Now, University of Utah researchers investigated the impact of PFOs in people diagnosed with CF because little is known about their relationship with clinical outcomes.
One method to detect PFO is a saline contrast study, also called a bubble study. During a standard echocardiogram, a salt solution containing tiny bubbles is infused into the bloodstream, traveling to the right side of the heart. With PFO, some bubbles will appear on the left side of the heart, indicating a hole between the upper chambers.
Among 157 individuals who underwent at least one echocardiogram with a bubble study, 64 were CF patients, and 93 were people who did not have CF and were matched by age and sex (controls). Bubble studies were conducted to investigate unexplained low blood oxygen (hypoxemia) or shortness of breath (dyspnea).
Results showed PFO incidence was similar between CF patients and controls without hypoxemia. In contrast, for unexplained hypoxemia, PFO was five times more common in CF than in controls, suggesting hypoxemia is more likely to be associated with a PFO in CF than in the general population, the team noted.
PFO in CF patients found to be more severe on average
PFO in the patients was more severe on average than in the control group. Other measures showed CF patients with PFO had a higher mean pulmonary artery pressure (PAP), or higher blood pressure in the blood vessels that supply the lungs. They also had a reduced (abnormal) tricuspid annular plane systolic excursion (TAPSE), a measure of the function of the heart’s right ventricle.
Certain factors were similar among CF patients with or without PFO, including sex, reasons for echocardiogram, and lung function. Still, those with PFO were younger by an average of 7.9 years, and PFO was associated with an average decrease in oxygen saturation (a measure of oxygen levels in the blood) of 2.47%.
The researchers then investigated the impact of oxygen supplementation on the relationships between oxygen saturation and lung function, as assessed by forced expiratory volume in one second, or FEV1, which measures how much air can be exhaled after a deep breath.

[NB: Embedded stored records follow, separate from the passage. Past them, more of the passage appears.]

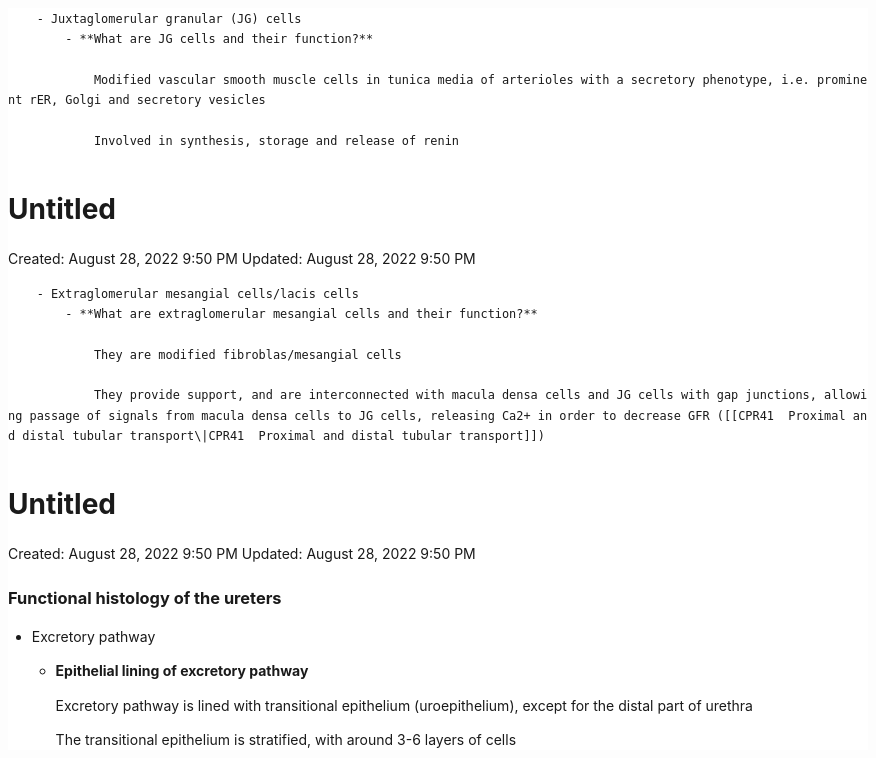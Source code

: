 </div></div>

                
        - Juxtaglomerular granular (JG) cells
            - **What are JG cells and their function?**
                
                Modified vascular smooth muscle cells in tunica media of arterioles with a secretory phenotype, i.e. prominent rER, Golgi and secretory vesicles
                
                Involved in synthesis, storage and release of renin
                
                
<div class="transclusion internal-embed is-loaded"><div class="markdown-embed">





# Untitled

Created: August 28, 2022 9:50 PM
Updated: August 28, 2022 9:50 PM

</div></div>

                
        - Extraglomerular mesangial cells/lacis cells
            - **What are extraglomerular mesangial cells and their function?**
                
                They are modified fibroblas/mesangial cells
                
                They provide support, and are interconnected with macula densa cells and JG cells with gap junctions, allowing passage of signals from macula densa cells to JG cells, releasing Ca2+ in order to decrease GFR ([[CPR41  Proximal and distal tubular transport\|CPR41  Proximal and distal tubular transport]])
                
                
<div class="transclusion internal-embed is-loaded"><div class="markdown-embed">





# Untitled

Created: August 28, 2022 9:50 PM
Updated: August 28, 2022 9:50 PM

</div></div>

                

### Functional histology of the ureters

- Excretory pathway
    - **Epithelial lining of excretory pathway**
        
        Excretory pathway is lined with transitional epithelium (uroepithelium), except for the distal part of urethra
        
        The transitional epithelium is stratified, with around 3-6 layers of cells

When oxygen saturation dropped to 89%, which qualified them for oxygen supplementation, the average FEV1 was significantly lower among CF patients with PFO than those without (42.3% vs. 64.8%), reflecting an average difference of 22.5% in FEV1. In other words, oxygen supplementation was needed in PFO patients with better lung function.

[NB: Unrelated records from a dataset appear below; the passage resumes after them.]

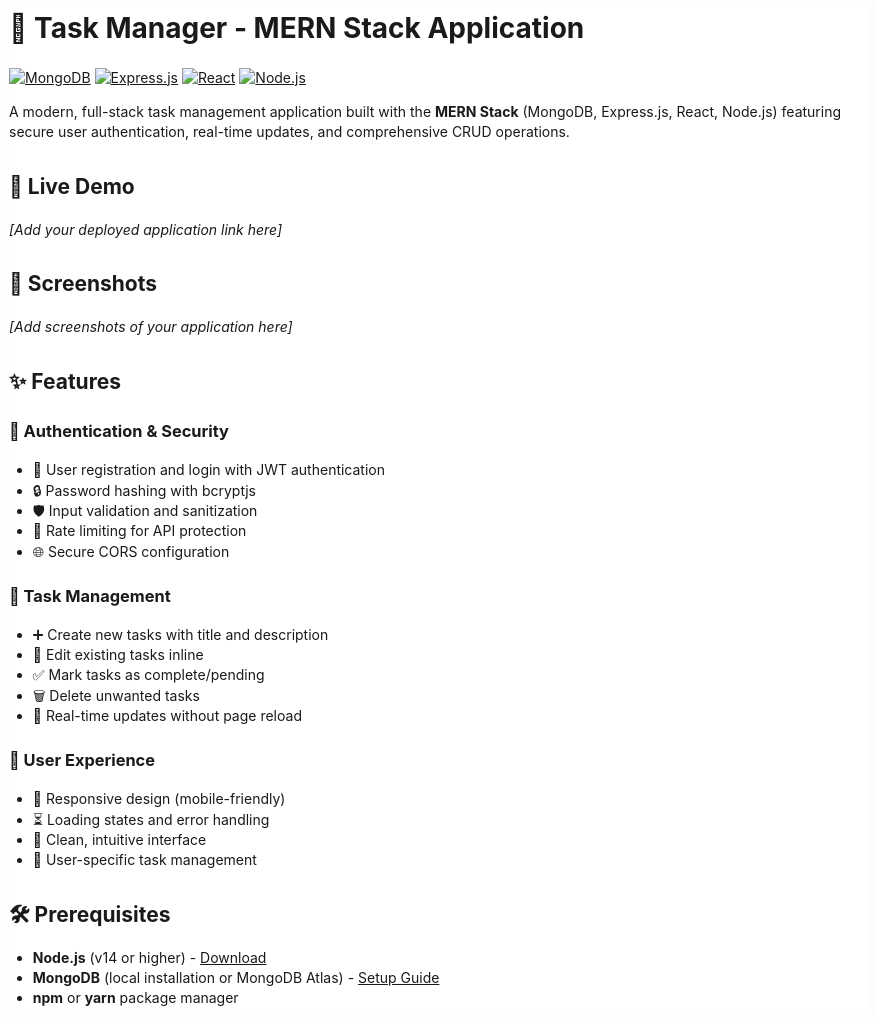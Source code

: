 # 📝 Task Manager - MERN Stack Application

[![MongoDB](https://img.shields.io/badge/MongoDB-4EA94B?style=for-the-badge&logo=mongodb&logoColor=white)](https://mongodb.com/)
[![Express.js](https://img.shields.io/badge/Express.js-404D59?style=for-the-badge)](https://expressjs.com/)
[![React](https://img.shields.io/badge/React-20232A?style=for-the-badge&logo=react&logoColor=61DAFB)](https://reactjs.org/)
[![Node.js](https://img.shields.io/badge/Node.js-43853D?style=for-the-badge&logo=node.js&logoColor=white)](https://nodejs.org/)

A modern, full-stack task management application built with the **MERN Stack** (MongoDB, Express.js, React, Node.js) featuring secure user authentication, real-time updates, and comprehensive CRUD operations.

## 🚀 Live Demo

*[Add your deployed application link here]*

## 📸 Screenshots

*[Add screenshots of your application here]*

## ✨ Features

### 🔐 Authentication & Security
- 👤 User registration and login with JWT authentication
- 🔒 Password hashing with bcryptjs
- 🛡️ Input validation and sanitization
- 🚦 Rate limiting for API protection
- 🌐 Secure CORS configuration

### 📝 Task Management
- ➕ Create new tasks with title and description
- 📝 Edit existing tasks inline
- ✅ Mark tasks as complete/pending
- 🗑️ Delete unwanted tasks
- 🔄 Real-time updates without page reload

### 📱 User Experience
- 📱 Responsive design (mobile-friendly)
- ⏳ Loading states and error handling
- 🎨 Clean, intuitive interface
- 👥 User-specific task management

## 🛠️ Prerequisites

- **Node.js** (v14 or higher) - [Download](https://nodejs.org/)
- **MongoDB** (local installation or MongoDB Atlas) - [Setup Guide](https://docs.mongodb.com/manual/installation/)
- **npm** or **yarn** package manager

CF patients with PFO also had experienced nearly twice as many exacerbations requiring hospitalization in the year before the echocardiogram than those who did not have PFO. During five years of follow-up, most CF patients (87.5%) were hospitalized for pulmonary exacerbations.
There were 32 deaths and four lung transplants (56%) among CF patients, of whom 21 (58%) had PFO. Still, there was no association between PFO and the time to death or transplant after adjusting for age, sex, FEV1, and prior-year exacerbations. Also, associations between PFO and hypoxemia or exacerbations were unrelated to PAP, TAPSE, and/or CFTR modulator therapies.
“Our findings suggest an association of PFO with a more severe disease course characterized by more frequent pulmonary exacerbations,” the researchers concluded. “We recommend that [CF patients] requiring supplemental oxygen despite unexpectedly high FEV1% should undergo echocardiographic bubble studies.”